**Exercise prompt:** Among the records below, find each line bearing the word "description" and copy it.

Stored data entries
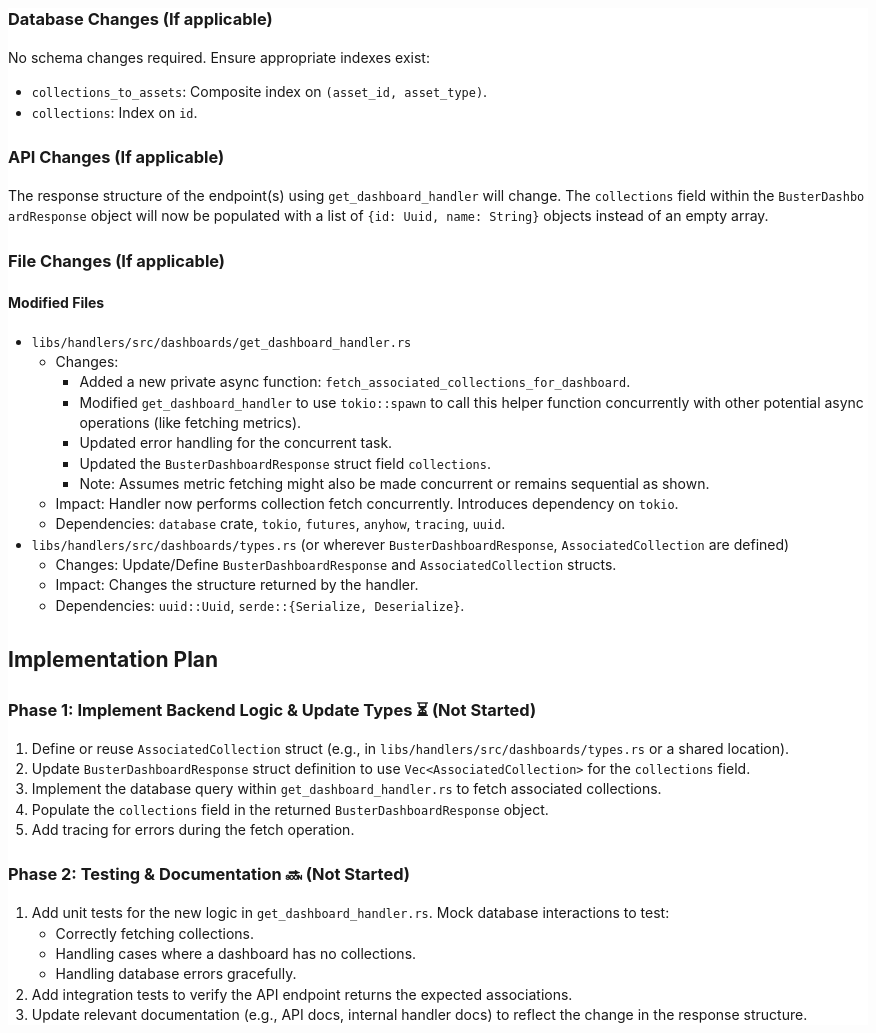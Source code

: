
 ```rust
```

### Database Changes (If applicable)
No schema changes required. Ensure appropriate indexes exist:
- `collections_to_assets`: Composite index on `(asset_id, asset_type)`.
- `collections`: Index on `id`.

### API Changes (If applicable)
The response structure of the endpoint(s) using `get_dashboard_handler` will change. The `collections` field within the `BusterDashboardResponse` object will now be populated with a list of `{id: Uuid, name: String}` objects instead of an empty array.

### File Changes (If applicable)
#### Modified Files
- `libs/handlers/src/dashboards/get_dashboard_handler.rs`
  - Changes: 
    - Added a new private async function: `fetch_associated_collections_for_dashboard`.
    - Modified `get_dashboard_handler` to use `tokio::spawn` to call this helper function concurrently with other potential async operations (like fetching metrics).
    - Updated error handling for the concurrent task.
    - Updated the `BusterDashboardResponse` struct field `collections`.
    - Note: Assumes metric fetching might also be made concurrent or remains sequential as shown.
  - Impact: Handler now performs collection fetch concurrently. Introduces dependency on `tokio`.
  - Dependencies: `database` crate, `tokio`, `futures`, `anyhow`, `tracing`, `uuid`.
- `libs/handlers/src/dashboards/types.rs` (or wherever `BusterDashboardResponse`, `AssociatedCollection` are defined)
  - Changes: Update/Define `BusterDashboardResponse` and `AssociatedCollection` structs.
  - Impact: Changes the structure returned by the handler.
  - Dependencies: `uuid::Uuid`, `serde::{Serialize, Deserialize}`.

## Implementation Plan

### Phase 1: Implement Backend Logic & Update Types ⏳ (Not Started)
1. Define or reuse `AssociatedCollection` struct (e.g., in `libs/handlers/src/dashboards/types.rs` or a shared location).
2. Update `BusterDashboardResponse` struct definition to use `Vec<AssociatedCollection>` for the `collections` field.
3. Implement the database query within `get_dashboard_handler.rs` to fetch associated collections.
4. Populate the `collections` field in the returned `BusterDashboardResponse` object.
5. Add tracing for errors during the fetch operation.

### Phase 2: Testing & Documentation 🔜 (Not Started)
1. Add unit tests for the new logic in `get_dashboard_handler.rs`. Mock database interactions to test:
    - Correctly fetching collections.
    - Handling cases where a dashboard has no collections.
    - Handling database errors gracefully.
2. Add integration tests to verify the API endpoint returns the expected associations.
3. Update relevant documentation (e.g., API docs, internal handler docs) to reflect the change in the response structure.
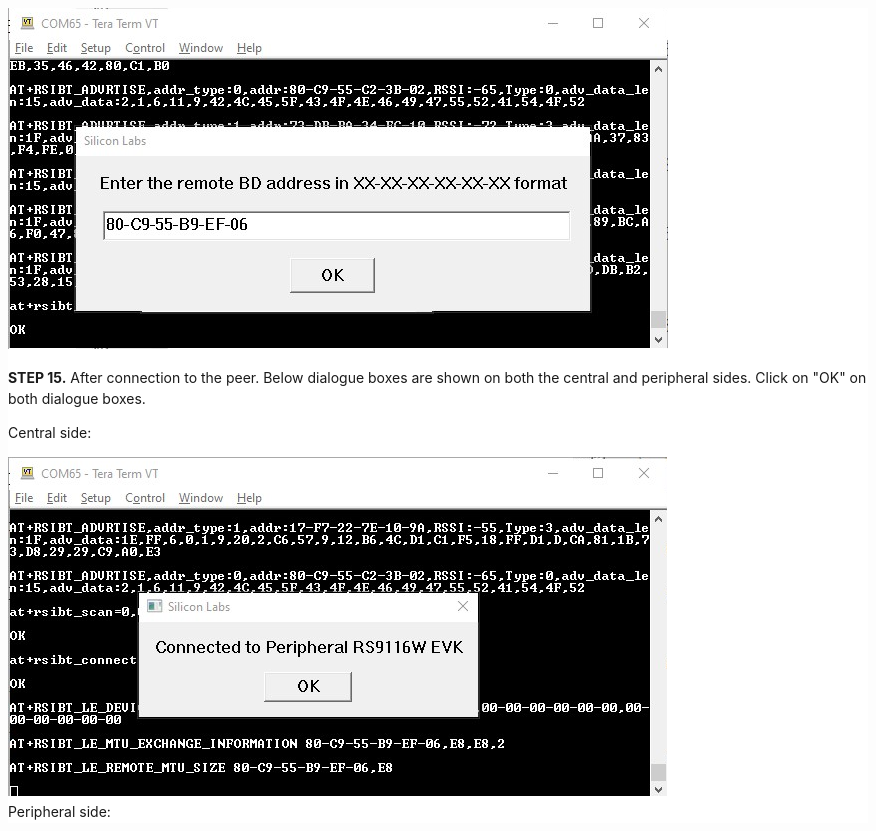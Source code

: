 ![BLE address](./resources/ble_central_bd_address.png)

**STEP 15.** After connection to the peer. Below dialogue boxes are shown on both the central and peripheral sides. Click on "OK" on both dialogue boxes. 

Central side:
<br>

![BLE Central Connected](./resources/Connected%20to%20peripheral.png)
<br>
Peripheral side:
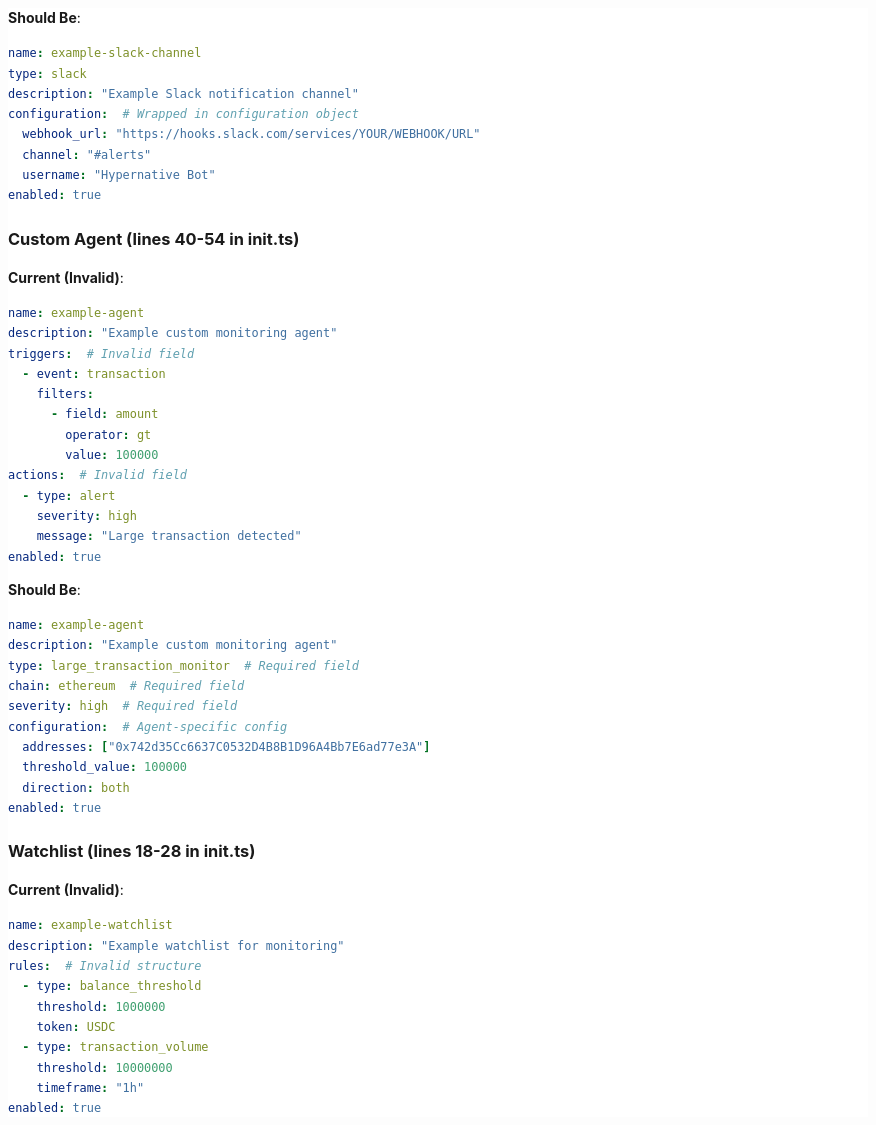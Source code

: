 **Should Be**:
```yaml
name: example-slack-channel
type: slack
description: "Example Slack notification channel"
configuration:  # Wrapped in configuration object
  webhook_url: "https://hooks.slack.com/services/YOUR/WEBHOOK/URL"
  channel: "#alerts"
  username: "Hypernative Bot"
enabled: true
```

### Custom Agent (lines 40-54 in init.ts)
**Current (Invalid)**:
```yaml
name: example-agent
description: "Example custom monitoring agent"
triggers:  # Invalid field
  - event: transaction
    filters:
      - field: amount
        operator: gt
        value: 100000
actions:  # Invalid field
  - type: alert
    severity: high
    message: "Large transaction detected"
enabled: true
```

**Should Be**:
```yaml
name: example-agent
description: "Example custom monitoring agent"
type: large_transaction_monitor  # Required field
chain: ethereum  # Required field
severity: high  # Required field
configuration:  # Agent-specific config
  addresses: ["0x742d35Cc6637C0532D4B8B1D96A4Bb7E6ad77e3A"]
  threshold_value: 100000
  direction: both
enabled: true
```

### Watchlist (lines 18-28 in init.ts)
**Current (Invalid)**:
```yaml
name: example-watchlist
description: "Example watchlist for monitoring"
rules:  # Invalid structure
  - type: balance_threshold
    threshold: 1000000
    token: USDC
  - type: transaction_volume
    threshold: 10000000
    timeframe: "1h"
enabled: true
```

**Answer to this exercise:**
description: "Example Slack notification channel"
description: "Example custom monitoring agent"
description: "Example custom monitoring agent"
description: "Example watchlist for monitoring"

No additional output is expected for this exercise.